Nella scuola primaria (classi II e V) le prove Invalsi sono state introdotte nel 2008-09. Il primo anno, a parte le 1069 scuole estratte per il campione che fornisce informazioni a livello di sistema (su scala nazionale e regionale), l’adesione delle scuole è stata opzionale: 4234 scuole primarie hanno aderito.

A partire dal 2009-10 invece, la partecipazione è stata obbligatoria e alla scuola primaria si è affiancata la scuola secondaria di I grado (classe I). Il numero delle scuole, tra primarie e secondarie di I grado, è così salito a 9600 per un totale di 87.800 classi e 1.715.000 studenti (ai quali si sono aggiunti altri 585.000 studenti che hanno svolto la prova nazionale nell’esame di Stato alla fine del primo ciclo). Una bella sfida anche per l’Istituto nazionale di valutazione, che però ha retto l’onda d’urto ed è riuscito, da una parte a costruire un quadro su scala nazionale dei risultati degli studenti in italiano e matematica, dall’altra a fornire alle scuole informazioni comparabili sui risultati dei loro studenti.

 

È vero che le varie scuole hanno studenti molto diversi e partono da punti di partenza differenti (per questo l’Invalsi sta lavorando per

elaborare misure che tengano conto proprio delle caratteristiche socio-economiche e culturali degli studenti che compongono le diverse scuole), ma il mondo che aspetta gli studenti al di fuori della scuola è uguale per tutti, sempre più planetario, e non fa sconti a chi parte svantaggiato.

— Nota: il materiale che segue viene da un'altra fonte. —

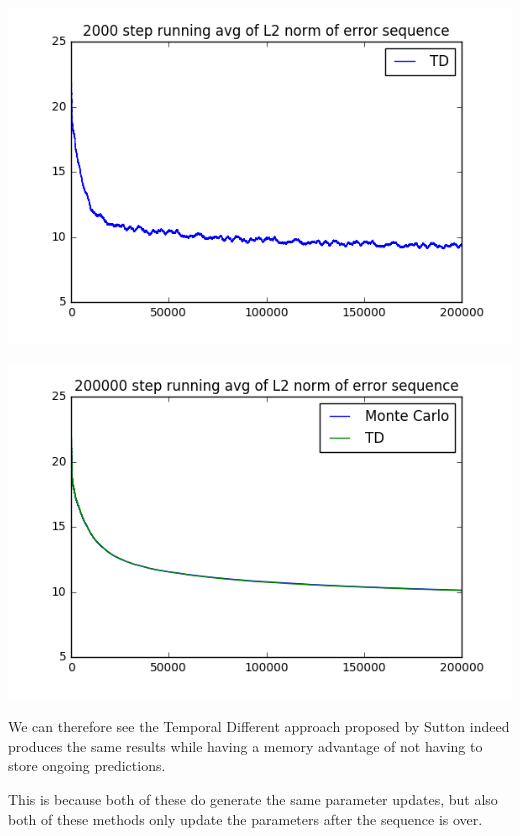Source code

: \documentclass{article}
\begin{document}
\begin{center}
  \begin{minipage}{.5\textwidth}
    \includegraphics[width=\linewidth]{figures/plot_TD_L2_norm_error.png}
  \end{minipage}%
  \begin{minipage}{.5\textwidth}
    \includegraphics[width=\linewidth]{figures/plot_both_L2_norm_error.png}
  \end{minipage}
\end{center}

We can therefore see the Temporal Different approach proposed by Sutton indeed produces the same results while having a memory advantage of not having to store ongoing predictions.

This is because both of these do generate the same parameter updates, but also both of these methods only update the parameters after the sequence is over.
\end{document}
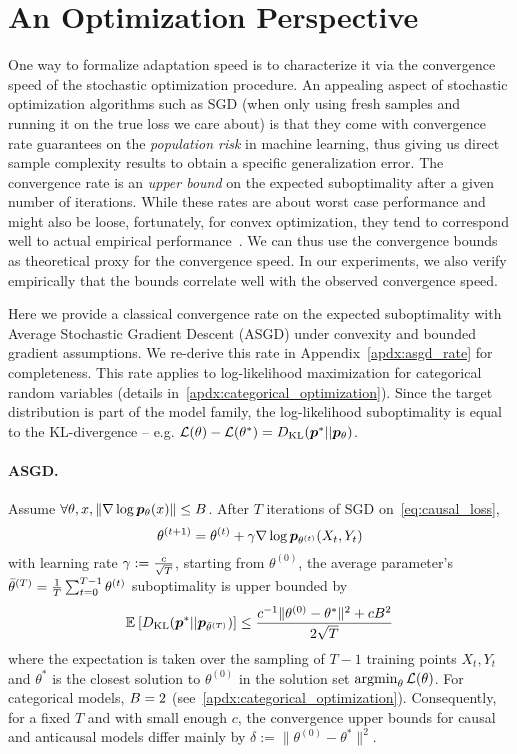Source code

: \section{An Optimization Perspective}
\label{sec:opt_alg}
One way to formalize adaptation speed is to characterize it via the convergence speed of the stochastic optimization procedure. An appealing aspect of stochastic optimization algorithms such as SGD (when only using fresh samples and running it on the true loss we care about) is that they come with convergence rate guarantees on the \emph{population risk} in machine learning, thus giving us direct sample complexity results to obtain a specific generalization error.
The convergence rate is an \emph{upper bound} on the expected suboptimality after a given number of iterations.
While these rates are about worst case performance and might also be loose, fortunately, for convex optimization, they tend to correspond well to actual empirical performance~\citep{nesterov2004Intro}.
We can thus use the convergence bounds as theoretical proxy for the convergence speed.
In our experiments, we also verify empirically that the bounds correlate well with the observed convergence speed.

Here we provide a classical convergence rate on the expected suboptimality with Average Stochastic Gradient Descent (ASGD) under convexity and bounded gradient assumptions. 
We re-derive this rate in Appendix~\ref{apdx:asgd_rate} for completeness.
This rate applies to log-likelihood maximization for categorical random variables (details in~\ref{apdx:categorical_optimization}). 
Since the target distribution is part of the model family, the log-likelihood suboptimality is equal to the KL-divergence  -- e.g. ${\mathcal L}(\theta) - {\mathcal L}(\theta^*) = D_{\mathrm{KL}}(\bm{p}^* || \bm{p}_\theta)$.

\paragraph{ASGD.} 
Assume $\forall \theta, x, \|\nabla \log \bm{p}_\theta(x) \| \leq B$.
After $T$ iterations of SGD on~\eqref{eq:causal_loss},
\begin{equation}
    \theta^{(t+1)} = \theta^{(t)} + \gamma \nabla \log \bm{p}_{\theta^{(t)}}(X_t,Y_t)
\end{equation}
with learning rate $\gamma := \frac{c}{\sqrt{T}}$,
starting from $\theta^{(0)}$,
the average parameter's $\bar \theta^{(T)} = \frac{1}{T} \sum_{t=0}^{T-1} \theta^{(t)}$ suboptimality  is upper bounded by
\begin{align}
    \mathbb{E}_{} \left[ D_{\mathrm{KL}}(\bm{p}^*||\bm{p}_{\bar \theta^{(T)}}) \right] 
    \leq \frac{
    c^{-1} \|\theta^{(0)} - \theta^* \|^2
     + c B^2}{2 \sqrt{T}}
    \label{eq:sgd_rate}
\end{align}
where the expectation is taken over the sampling of $T-1$ training points $X_t,Y_t$ and $\theta^*$ is the closest solution to $\theta^{(0)}$ in the solution set
$\operatorname*{argmin}_\theta {\mathcal L}(\theta)$. 
For categorical models, $B=2$ (see~\ref{apdx:categorical_optimization}).
Consequently, for a fixed $T$ and with small enough $c$, the convergence upper bounds for causal and anticausal models  differ mainly by $\delta := \|\theta^{(0)} - \theta^* \|^2$.



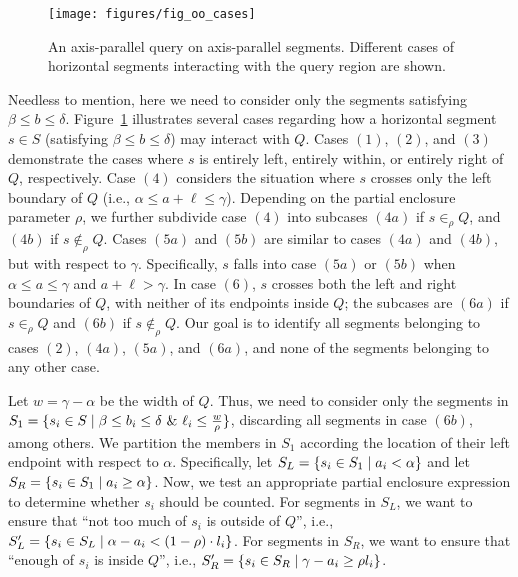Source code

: \begin{figure}[t]
\centering
\texttt{[image: figures/fig\_oo\_cases]}
\caption{An axis-parallel query on axis-parallel segments. Different cases 
of horizontal segments interacting with the query region are shown.}
\label{:fig:rectangles:ap:cases}
\end{figure}

Needless to mention, here we need to consider only the segments 
satisfying $\beta \leq b \leq \delta$. 
Figure~\ref{:fig:rectangles:ap:cases} illustrates several cases 
regarding how a horizontal segment $s \in S$ (satisfying $\beta 
\leq b \leq \delta$) may interact with $Q$. 
Cases $(1)$, $(2)$, and $(3)$ demonstrate the cases where $s$ is 
entirely left, entirely within, or entirely right of $Q$, 
respectively. Case $(4)$ considers the situation where $s$ crosses 
only the left boundary of $Q$ (i.e., $\alpha \leq a+\ell \leq \gamma$). 
Depending on the partial enclosure parameter $\rho$, we further 
subdivide case $(4)$ into subcases $(4a)$ if $s \in_\rho Q$, and 
$(4b)$ if $s \not \in_\rho Q$. Cases $(5a)$ and $(5b)$ are similar 
to cases $(4a)$ and $(4b)$, but with respect to $\gamma$. Specifically, 
$s$ falls into case $(5a)$ or $(5b)$ when $\alpha \leq a \leq \gamma$ 
and $a+\ell > \gamma$. In case $(6)$, $s$ crosses both the left and right 
boundaries of $Q$, with neither of its endpoints inside $Q$;
the subcases are $(6a)$ if $s \in_\rho Q$ and $(6b)$ if $s \not 
\in_\rho Q$.
Our goal is to identify all segments belonging to cases $(2)$, $(4a)$, $(5a)$, and $(6a)$, and none of the segments belonging to any other case.

Let $w = \gamma - \alpha$ be the width of $Q$. Thus, we need to consider 
only the segments in $S_1 = \{s_i \in S \;|\; \beta \leq b_i \leq \delta 
~\&~ \ell_i \leq \frac{w}{\rho}\}$, discarding all segments in case $(6b)$, among others.
We partition the members in $S_1$ 
according the location of their left endpoint with respect to $\alpha$. 
Specifically, let $S_L = \{s_i \in S_1 \;|\; a_i < \alpha\}$ and let 
$S_R = \{s_i \in S_1 \;|\; a_i \geq \alpha\}$.
Now, we test an appropriate partial enclosure expression to determine 
whether $s_i$ should be counted. For segments in $S_L$, we want to 
ensure that ``not too much of $s_i$ is outside of $Q$'', i.e., $S_L' 
= \{ s_i \in S_L \;|\; \alpha - a_i < (1 - \rho) \cdot l_i\}$.
For segments in $S_R$, we want to ensure that ``enough of $s_i$ is inside 
$Q$'', i.e., $S_R' = \{s_i \in S_R \;|\; \gamma - a_i \geq  \rho l_i\}$.

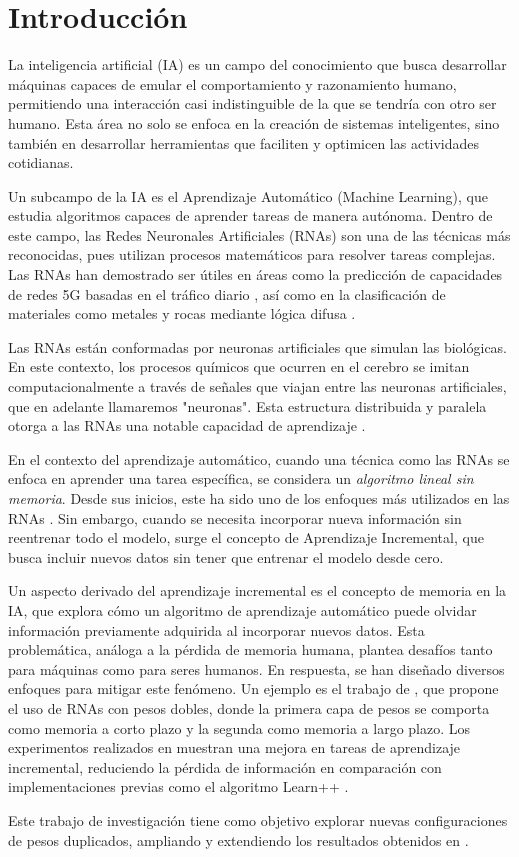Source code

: \section{Introducción}

La inteligencia artificial (IA) es un campo del conocimiento que busca desarrollar máquinas capaces de emular el comportamiento y razonamiento humano, permitiendo una interacción casi indistinguible de la que se tendría con otro ser humano. Esta área no solo se enfoca en la creación de sistemas inteligentes, sino también en desarrollar herramientas que faciliten y optimicen las actividades cotidianas.\

Un subcampo de la IA es el Aprendizaje Automático (Machine Learning), que estudia algoritmos capaces de aprender tareas de manera autónoma. Dentro de este campo, las Redes Neuronales Artificiales (RNAs) son una de las técnicas más reconocidas, pues utilizan procesos matemáticos para resolver tareas complejas. Las RNAs han demostrado ser útiles en áreas como la predicción de capacidades de redes 5G basadas en el tráfico diario \cite{zhao2022}, así como en la clasificación de materiales como metales y rocas mediante lógica difusa \cite{salazar2013}.\

Las RNAs están conformadas por neuronas artificiales que simulan las biológicas. En este contexto, los procesos químicos que ocurren en el cerebro se imitan computacionalmente a través de señales que viajan entre las neuronas artificiales, que en adelante llamaremos "neuronas". Esta estructura distribuida y paralela otorga a las RNAs una notable capacidad de aprendizaje \cite{liu2015}.\

En el contexto del aprendizaje automático, cuando una técnica como las RNAs se enfoca en aprender una tarea específica, se considera un \textit{algoritmo lineal sin memoria}. Desde sus inicios, este ha sido uno de los enfoques más utilizados en las RNAs \cite{GiraudCarrier2000}. Sin embargo, cuando se necesita incorporar nueva información sin reentrenar todo el modelo, surge el concepto de Aprendizaje Incremental, que busca incluir nuevos datos sin tener que entrenar el modelo desde cero.\

Un aspecto derivado del aprendizaje incremental es el concepto de memoria en la IA, que explora cómo un algoritmo de aprendizaje automático puede olvidar información previamente adquirida al incorporar nuevos datos. Esta problemática, análoga a la pérdida de memoria humana, plantea desafíos tanto para máquinas como para seres humanos. En respuesta, se han diseñado diversos enfoques para mitigar este fenómeno. Un ejemplo es el trabajo de \cite{bullinaria2009}, que propone el uso de RNAs con pesos dobles, donde la primera capa de pesos se comporta como memoria a corto plazo y la segunda como memoria a largo plazo. Los experimentos realizados en \cite{bullinaria2009} muestran una mejora en tareas de aprendizaje incremental, reduciendo la pérdida de información en comparación con implementaciones previas como el algoritmo Learn++ \cite{li2008, Elwell2011}.\

Este trabajo de investigación tiene como objetivo explorar nuevas configuraciones de pesos duplicados, ampliando y extendiendo los resultados obtenidos en \cite{bullinaria2009}.







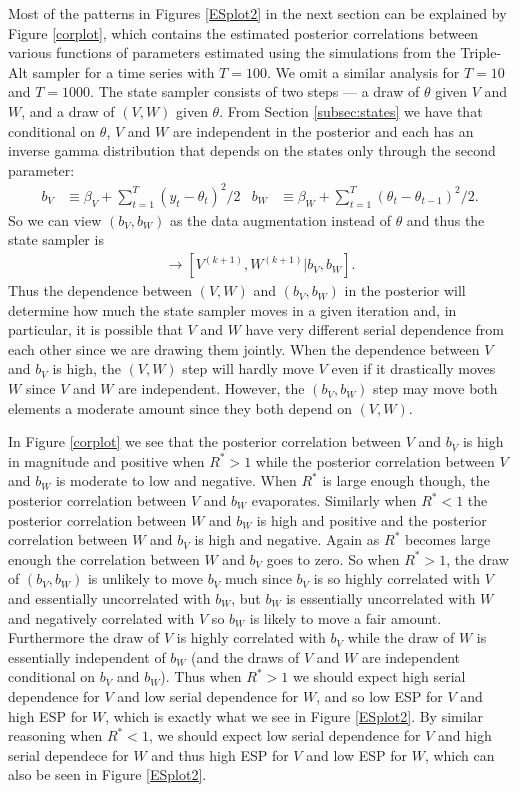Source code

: \documentclass{article}
\begin{document}
\setcounter{figure}{0}    

Most of the patterns in Figures \ref{ESplot2} in the next section can be explained by Figure \ref{corplot}, which contains the estimated posterior correlations between various functions of parameters estimated using the simulations from the Triple-Alt sampler for a time series with $T=100$. We omit a similar analysis for $T=10$ and $T=1000$. The state sampler consists of two steps --- a draw of $\theta$ given $V$ and $W$, and a draw of $(V,W)$ given $\theta$. From Section \ref{subsec:states} we have that conditional on $\theta$, $V$ and $W$ are independent in the posterior and each has an inverse gamma distribution that depends on the states only through the second parameter:
\begin{align*}
  b_V &\equiv \beta_V + \sum_{t=1}^T(y_t - \theta_t)^2/2 &
  b_W &\equiv \beta_W + \sum_{t=1}^T(\theta_t - \theta_{t-1})^2/2.
\end{align*}
So we can view $(b_V,b_W)$ as the data augmentation instead of $\theta$ and thus the state sampler is
\begin{align*}
  [b_V, b_W|V^{(k)},W^{(k)}] \to [V^{(k+1)},W^{(k+1)}|b_V,b_W].
\end{align*}
Thus the dependence between $(V,W)$ and $(b_V,b_W)$ in the posterior will determine how much the state sampler moves in a given iteration and, in particular, it is possible that $V$ and $W$ have very different serial dependence from each other since we are drawing them jointly. When the dependence between $V$ and $b_V$ is high, the $(V,W)$ step will hardly move $V$ even if it drastically moves $W$ since $V$ and $W$ are independent. However, the $(b_V,b_W)$ step may move both elements a moderate amount since they both depend on $(V,W)$.

In Figure \ref{corplot} we see that the posterior correlation between $V$ and $b_V$ is high in magnitude and positive when $R^*>1$ while the posterior correlation between $V$ and $b_W$ is moderate to low and negative. When $R^*$ is large enough though, the posterior correlation between $V$ and $b_W$ evaporates. Similarly when $R^*<1$ the posterior correlation between $W$ and $b_W$ is high and positive and the posterior correlation between $W$ and $b_V$ is high and negative. Again as $R^*$ becomes large enough the correlation between $W$ and $b_V$ goes to zero. So when $R^*>1$, the draw of $(b_V, b_W)$ is unlikely to move $b_V$ much since $b_V$ is so highly correlated with $V$ and essentially uncorrelated with $b_W$, but $b_W$ is essentially uncorrelated with $W$ and negatively correlated with $V$ so $b_W$ is likely to move a fair amount. Furthermore the draw of $V$ is highly correlated with $b_V$ while the draw of $W$ is essentially independent of $b_W$ (and the draws of $V$ and $W$ are independent conditional on $b_V$ and $b_W$). Thus when $R^*>1$ we should expect high serial dependence for $V$ and low serial dependence for $W$, and so low ESP for $V$ and high ESP for $W$, which is exactly what we see in Figure \ref{ESplot2}. By similar reasoning when $R^*<1$, we should expect low serial dependence for $V$ and high serial dependece for $W$ and thus high ESP for $V$ and low ESP for $W$, which can also be seen in Figure \ref{ESplot2}.
\end{document}
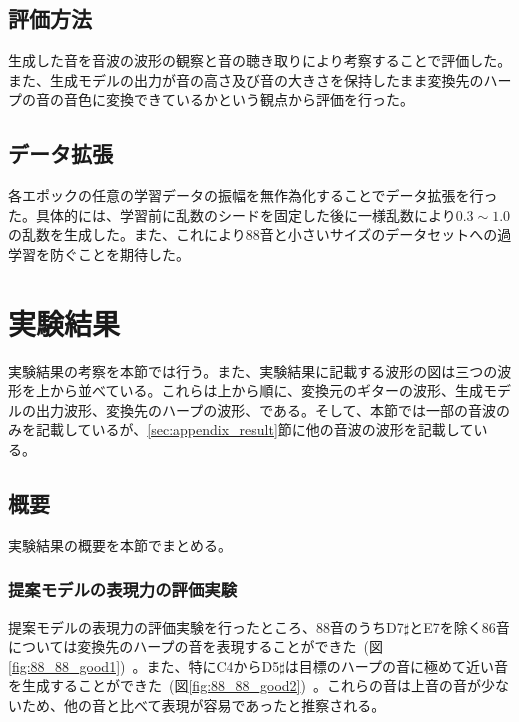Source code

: \clearpage

\subsection{評価方法}

生成した音を音波の波形の観察と音の聴き取りにより考察することで評価した。また、生成モデルの出力が音の高さ及び音の大きさを保持したまま変換先のハープの音の音色に変換できているかという観点から評価を行った。

\subsection{データ拡張}

各エポックの任意の学習データの振幅を無作為化することでデータ拡張を行った。具体的には、学習前に乱数のシードを固定した後に一様乱数により$0.3\sim1.0$の乱数を生成した。また、これにより88音と小さいサイズのデータセットへの過学習を防ぐことを期待した。

\clearpage

\section{実験結果}
\label{result}

実験結果の考察を本節では行う。また、実験結果に記載する波形の図は三つの波形を上から並べている。これらは上から順に、変換元のギターの波形、生成モデルの出力波形、変換先のハープの波形、である。そして、本節では一部の音波のみを記載しているが、\ref{sec:appendix_result}節に他の音波の波形を記載している。

\subsection{概要}

実験結果の概要を本節でまとめる。

\subsubsection{提案モデルの表現力の評価実験}

提案モデルの表現力の評価実験を行ったところ、88音のうちD7$\sharp$とE7を除く86音については変換先のハープの音を表現することができた~(図\ref{fig:88_88_good1})~。また、特にC4からD5$\sharp$は目標のハープの音に極めて近い音を生成することができた~(図\ref{fig:88_88_good2})~。これらの音は上音の音が少ないため、他の音と比べて表現が容易であったと推察される。

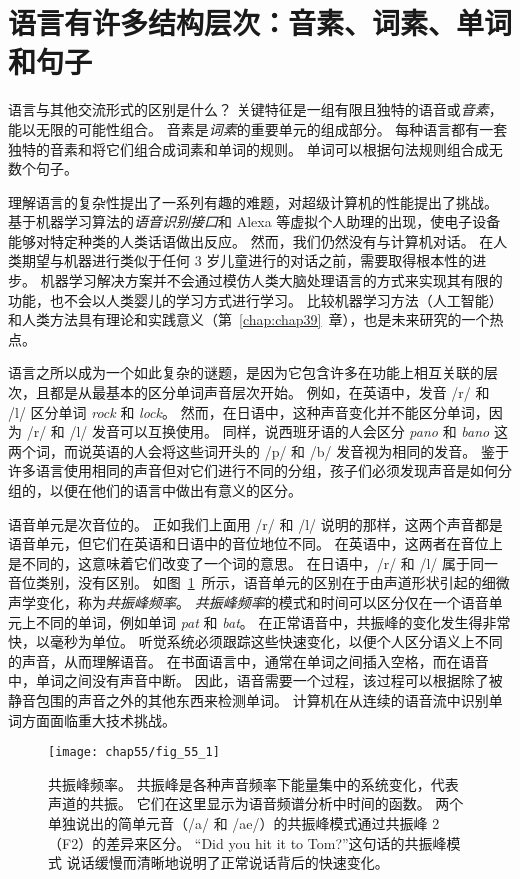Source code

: \section{语言有许多结构层次：音素、词素、单词和句子}

语言与其他交流形式的区别是什么？
关键特征是一组有限且独特的语音或\textit{音素}，能以无限的可能性组合。
音素是\textit{词素}的重要单元的组成部分。
每种语言都有一套独特的音素和将它们组合成词素和单词的规则。
单词可以根据句法规则组合成无数个句子。


理解语言的复杂性提出了一系列有趣的难题，对超级计算机的性能提出了挑战。
基于机器学习算法的\textit{语音识别接口}和 Alexa 等虚拟个人助理的出现，使电子设备能够对特定种类的人类话语做出反应。
然而，我们仍然没有与计算机对话。
在人类期望与机器进行类似于任何 3 岁儿童进行的对话之前，需要取得根本性的进步。
机器学习解决方案并不会通过模仿人类大脑处理语言的方式来实现其有限的功能，也不会以人类婴儿的学习方式进行学习。
比较机器学习方法（人工智能）和人类方法具有理论和实践意义（第~\ref{chap:chap39}~章），也是未来研究的一个热点。


语言之所以成为一个如此复杂的谜题，是因为它包含许多在功能上相互关联的层次，且都是从最基本的区分单词声音层次开始。
例如，在英语中，发音 /r/ 和 /l/ 区分单词 \textit{rock} 和 \textit{lock}。
然而，在日语中，这种声音变化并不能区分单词，因为 /r/ 和 /l/ 发音可以互换使用。
同样，说西班牙语的人会区分 \textit{pano} 和 \textit{bano} 这两个词，而说英语的人会将这些词开头的 /p/ 和 /b/ 发音视为相同的发音。
鉴于许多语言使用相同的声音但对它们进行不同的分组，孩子们必须发现声音是如何分组的，以便在他们的语言中做出有意义的区分。


语音单元是次音位的。
正如我们上面用 /r/ 和 /l/ 说明的那样，这两个声音都是语音单元，但它们在英语和日语中的音位地位不同。
在英语中，这两者在音位上是不同的，这意味着它们改变了一个词的意思。
在日语中，/r/ 和 /l/ 属于同一音位类别，没有区别。
如图~\ref{fig:55_1}~所示，语音单元的区别在于由声道形状引起的细微声学变化，称为\textit{共振峰频率}。
\textit{共振峰频率}的模式和时间可以区分仅在一个语音单元上不同的单词，例如单词 \textit{pat} 和 \textit{bat}。
在正常语音中，共振峰的变化发生得非常快，以毫秒为单位。
听觉系统必须跟踪这些快速变化，以便个人区分语义上不同的声音，从而理解语音。
在书面语言中，通常在单词之间插入空格，而在语音中，单词之间没有声音中断。
因此，语音需要一个过程，该过程可以根据除了被静音包围的声音之外的其他东西来检测单词。
计算机在从连续的语音流中识别单词方面面临重大技术挑战。


\begin{figure}[htbp]
	\centering
	\texttt{[image: chap55/fig\_55\_1]}
	\caption{共振峰频率。
	共振峰是各种声音频率下能量集中的系统变化，代表声道的共振。
	它们在这里显示为语音频谱分析中时间的函数。
	两个单独说出的简单元音（/a/ 和 /ae/）的共振峰模式通过共振峰 2（F2）的差异来区分。
	“Did you hit it to Tom?”这句话的共振峰模式 说话缓慢而清晰地说明了正常说话背后的快速变化。}
	\label{fig:55_1}
\end{figure}


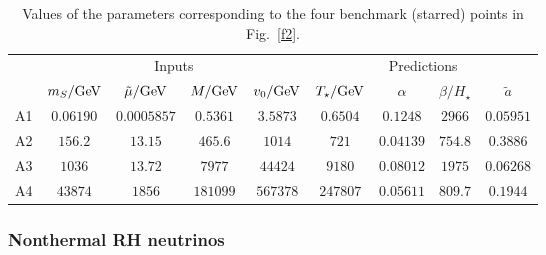 \documentclass[a4paper,11pt]{article}
\begin{document}
\begin{table}[t]
\begin{center}
\begin{tabular}{ l | cccc | cccc }
 \hline\hline
& \multicolumn{4}{c|}{Inputs} & \multicolumn{4}{c}{Predictions} \\
 \cline{2-9}
 &  $m_S/{\rm GeV}$ & $\tilde{\mu}/{\rm GeV}$ & $M/{\rm GeV}$ & $v_0/{\rm GeV}$ & $T_\star/{\rm GeV}$ & $\alpha$ & $\beta / H_\star$ & $\widetilde{a}$  \\\hline\hline
 A1 & $0.06190$ & $0.0005857$ & $0.5361$ & $3.5873$ & $0.6504$ & $0.1248$ & $2966$ & $0.05951$ \\
 \hline
A2 & $156.2$ & $13.15$ & $465.6$ & $1014$ & $721$ & $0.04139$ & $754.8$ & $0.3886$ \\
A3 & $1036$ & $13.72$ & $7977$ & $44424$ & $9180$ & $0.08012$ & $1975$ & $0.06268$ \\
A4 & $43874$ & $1856$ & $181099$ & $567378$ & $247807$ & $0.05611$ & $809.7$ & $0.1944$ \\
 \hline\hline
\end{tabular}
\end{center}
\caption{Values of the parameters corresponding to the four benchmark (starred) points in Fig.~\ref{f2}.}
\label{tab:samples_highT1}
\end{table}


\subsubsection{Nonthermal RH neutrinos}
\end{document}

Il fatto di avere informazioni, a livello di sistema, su livelli e differenze nei risultati dà la possibilità di pensare interventi che aiutino a colmare i divari. Il fatto di sapere, a livello di singola scuola, punti di forza e debolezza dei propri studenti, dà la possibilità di coordinare il lavoro per progettare interventi di miglioramento.

 

L’effetto non desiderato delle prove standardizzate è che nella scuola si cominci a dedicare tempo ed energia ad “addestrare” i ragazzi a rispondere alle domande della prova, invece che ad apprendere meglio le cose che sono veramente importanti. Si verifica così “un’inflazione” nei punteggi delle prove: i punteggi salgono, ma gli apprendimenti no, anzi rischiano di diminuire, se per addestrare alle prove si è trascurato di fare altro.

Dunque sì alle prove Invalsi come strumento che dà informazioni utili e importanti: sì perché gli studenti hanno il diritto (oltre che il dovere), di raggiungere livelli sufficienti di risultati dovunque si trovino in Italia, a qualunque scuola siano iscritti e da qualunque condizione provengano, e i dati oggettivi delle prove standardizzate aiutano a capire se i traguardi auspicati sono stati raggiunti oppure no e quanto manca per raggiungerli.

 

No all’uso dei risultati delle prove Invalsi per premiare il merito o sanzionare il suo presunto opposto e neanche per mettere in competizione tra loro le scuole. No perché le misure offerte dalle prove sono comunque parziali e vanno affiancate ad altri elementi per avere un quadro completo degli apprendimenti. No, perché un uso dei punteggi delle scuole fatto dall’esterno, per prendere decisioni su di esse, rischia di rendere quei punteggi inattendibili e di incidere negativamente su quegli stessi processi di insegnamento/apprendimento che si volevano monitorare.

 

Sì all’uso delle prove Invalsi, piuttosto, per individuare buone pratiche da diffondere e situazioni problematiche da aiutare. Coinvolgendo, però, in prima linea le scuole e lasciando ad esse la decisione se rendere o meno pubblici i propri dati.

Solo in un clima di fiducia e collaborazione si può pensare di innescare una positiva dinamica di cambiamento. Questo è il cammino che si sta facendo nei Paesi e nei sistemi scolastici che hanno risultati elevati – come la Finlandia e il Canada – o che sono riusciti a imboccare la via del miglioramento – come la Polonia e il Portogallo – in base ai dati delle indagini internazionali.